## Your instructions
Of the material below, only the lines from the line containing "de Enquetes WhatsApp" down to the line containing "- Escaneie o QR code com seu WhatsApp" belong in the answer, written out exactly.

## Data excerpts
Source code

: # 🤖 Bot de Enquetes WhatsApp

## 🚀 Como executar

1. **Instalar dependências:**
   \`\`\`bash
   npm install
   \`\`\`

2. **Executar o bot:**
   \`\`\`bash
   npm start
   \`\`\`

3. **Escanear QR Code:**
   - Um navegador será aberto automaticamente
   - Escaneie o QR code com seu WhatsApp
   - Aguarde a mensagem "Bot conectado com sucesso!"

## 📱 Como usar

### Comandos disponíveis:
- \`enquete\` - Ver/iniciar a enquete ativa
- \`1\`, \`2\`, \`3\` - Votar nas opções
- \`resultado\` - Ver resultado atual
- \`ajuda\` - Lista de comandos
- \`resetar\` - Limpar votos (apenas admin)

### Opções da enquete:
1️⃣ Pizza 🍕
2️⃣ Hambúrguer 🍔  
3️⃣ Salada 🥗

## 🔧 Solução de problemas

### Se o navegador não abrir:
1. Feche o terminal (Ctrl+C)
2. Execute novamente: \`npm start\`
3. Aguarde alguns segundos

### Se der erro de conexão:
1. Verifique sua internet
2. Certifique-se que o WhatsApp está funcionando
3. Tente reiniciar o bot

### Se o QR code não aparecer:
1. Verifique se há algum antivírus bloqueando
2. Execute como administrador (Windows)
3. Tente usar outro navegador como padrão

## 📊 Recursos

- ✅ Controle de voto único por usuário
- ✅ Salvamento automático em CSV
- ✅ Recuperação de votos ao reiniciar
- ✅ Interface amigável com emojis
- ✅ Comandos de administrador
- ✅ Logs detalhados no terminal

## Written solution
: # 🤖 Bot de Enquetes WhatsApp

## 🚀 Como executar

1. **Instalar dependências:**
   \`\`\`bash
   npm install
   \`\`\`

2. **Executar o bot:**
   \`\`\`bash
   npm start
   \`\`\`

3. **Escanear QR Code:**
   - Um navegador será aberto automaticamente
   - Escaneie o QR code com seu WhatsApp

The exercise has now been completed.